Conspirators (and perhaps all Situation elements) have an arbitrary number of 'slots' for characterization -- let's say three -- and players will want to keep theirs blank for as long as possible, remaining in the shadows. Other players will want to fill in your slots, revealing elements of your conspirator, and eventually exposing them. In other words, you start out the game not knowing what your conspirator's true nature is -- are they a hungry ghost, a vampire lich, a dark faerie lord, a grey from beyond the stars? -- and through the course of the game the other players will be striving to shift the situation in such a way that lets them characterize your conspirator. Once all three of your characterization slots are defined, you are "exposed" -- I imagine this means you can no longer use your facades, but have some potent personal abilities and a heavy turn-by-turn drain on resources (which you can then replenish, ratcheting tension). Needless to say, since the Chosen One is the main character, characterization of the conspirator always happens when the Chosen One finds out something about you. All the players around the table, then, will be motivated to make the Chosen One curious, prodding her with mysterious deaths and kidnapped friends, in the hopes of directing that curiousity at their opponents.

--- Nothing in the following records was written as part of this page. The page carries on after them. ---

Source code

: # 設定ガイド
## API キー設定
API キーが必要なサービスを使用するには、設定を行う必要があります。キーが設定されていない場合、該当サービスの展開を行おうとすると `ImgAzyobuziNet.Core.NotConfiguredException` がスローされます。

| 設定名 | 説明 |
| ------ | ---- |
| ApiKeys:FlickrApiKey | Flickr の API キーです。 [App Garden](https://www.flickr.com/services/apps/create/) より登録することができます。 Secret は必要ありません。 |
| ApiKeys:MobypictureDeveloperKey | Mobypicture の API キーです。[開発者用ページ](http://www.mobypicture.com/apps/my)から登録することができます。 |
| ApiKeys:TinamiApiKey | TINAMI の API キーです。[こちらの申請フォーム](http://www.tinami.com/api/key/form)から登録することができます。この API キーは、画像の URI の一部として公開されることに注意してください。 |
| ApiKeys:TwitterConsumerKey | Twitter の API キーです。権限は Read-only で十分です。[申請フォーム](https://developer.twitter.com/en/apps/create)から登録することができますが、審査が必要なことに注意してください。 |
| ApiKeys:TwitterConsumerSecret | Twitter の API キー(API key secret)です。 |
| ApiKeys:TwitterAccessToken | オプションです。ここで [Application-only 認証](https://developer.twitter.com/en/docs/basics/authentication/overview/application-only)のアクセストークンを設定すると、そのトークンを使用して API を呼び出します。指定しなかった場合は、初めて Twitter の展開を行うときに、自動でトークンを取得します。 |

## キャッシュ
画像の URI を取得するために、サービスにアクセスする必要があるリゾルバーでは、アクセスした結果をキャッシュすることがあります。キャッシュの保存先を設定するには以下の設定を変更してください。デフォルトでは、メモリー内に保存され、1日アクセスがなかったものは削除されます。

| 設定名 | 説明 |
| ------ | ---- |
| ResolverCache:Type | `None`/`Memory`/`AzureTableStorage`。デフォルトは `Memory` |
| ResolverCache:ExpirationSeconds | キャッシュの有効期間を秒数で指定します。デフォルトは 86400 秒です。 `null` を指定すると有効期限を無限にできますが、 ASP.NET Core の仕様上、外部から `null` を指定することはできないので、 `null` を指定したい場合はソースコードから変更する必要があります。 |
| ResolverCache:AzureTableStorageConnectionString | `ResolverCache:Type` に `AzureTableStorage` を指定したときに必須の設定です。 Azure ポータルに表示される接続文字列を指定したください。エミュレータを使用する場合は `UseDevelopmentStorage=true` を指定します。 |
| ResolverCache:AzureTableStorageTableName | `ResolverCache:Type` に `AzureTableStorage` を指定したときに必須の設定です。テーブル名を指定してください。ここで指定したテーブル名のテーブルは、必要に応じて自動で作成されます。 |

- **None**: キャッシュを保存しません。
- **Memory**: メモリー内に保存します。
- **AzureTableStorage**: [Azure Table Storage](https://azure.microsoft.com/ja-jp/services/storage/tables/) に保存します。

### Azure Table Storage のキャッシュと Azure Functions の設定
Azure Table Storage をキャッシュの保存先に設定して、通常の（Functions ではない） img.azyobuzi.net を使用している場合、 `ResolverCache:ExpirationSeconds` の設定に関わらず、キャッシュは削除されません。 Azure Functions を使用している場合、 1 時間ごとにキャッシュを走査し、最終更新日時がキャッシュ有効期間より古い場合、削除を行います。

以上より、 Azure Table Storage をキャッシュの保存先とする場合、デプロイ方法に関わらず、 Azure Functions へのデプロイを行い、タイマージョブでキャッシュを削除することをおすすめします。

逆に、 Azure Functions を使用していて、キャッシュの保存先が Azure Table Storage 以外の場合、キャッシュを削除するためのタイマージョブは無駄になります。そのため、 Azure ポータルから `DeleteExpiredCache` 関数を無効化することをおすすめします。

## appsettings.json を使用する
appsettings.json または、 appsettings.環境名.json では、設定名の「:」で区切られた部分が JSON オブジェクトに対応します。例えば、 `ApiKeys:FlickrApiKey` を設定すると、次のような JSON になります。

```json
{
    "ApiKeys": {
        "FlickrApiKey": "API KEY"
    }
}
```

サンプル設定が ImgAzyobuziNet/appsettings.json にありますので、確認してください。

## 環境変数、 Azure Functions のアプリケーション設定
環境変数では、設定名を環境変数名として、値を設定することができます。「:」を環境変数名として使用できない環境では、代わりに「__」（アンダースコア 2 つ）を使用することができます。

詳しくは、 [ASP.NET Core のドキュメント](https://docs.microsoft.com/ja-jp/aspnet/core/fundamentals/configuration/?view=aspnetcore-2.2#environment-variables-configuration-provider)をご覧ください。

Which is nice and all, but I'm still groping after the end game or goal, the determination of how the world gets transformed and the situation resolves. I mean, I could totally bail out and do it the cowardly way, saying that, for instance, the last unexposed conspirator gets to narrate the end of the world / preservation of the status quo. Alternately, I could introduce some sort of investment mechanic where players flag certain elements in the situation as "significant" and if/when they all get connected (via relationships) to the Chosen One, the apocalypse occurs and the world is transformed. Facades are already in play as elements and carry some player investment; perhaps any need-feeding flags the involved elements as significant. The only thing missing from that is an incentive for the players to ever forge those relationships -- perhaps whoever has the most Facades/Influence/Points/Whatever survives the transformation, and the others don't. If it's a threshold, it would be possible for two players to win and the others to lose, or even everybody to survive the world-transformation, for that matter (the "Super Happy Ending").
There are lots more specifics to be hashed out and I suspect such a game would need some terrifically complex balancing of the mechanics to not spin out of control too easily. However, so far I've got hiding in the shadows, backstabbing, encounters with the Other, pulling strings, and dark secrets. I think they're even supported by the system rather than suggested by the color. Now I suppose it's time to put this on 'simmer' for a while and see if it fades away as a diverting thought experiment or sticks around as a project worth spending some real development time on.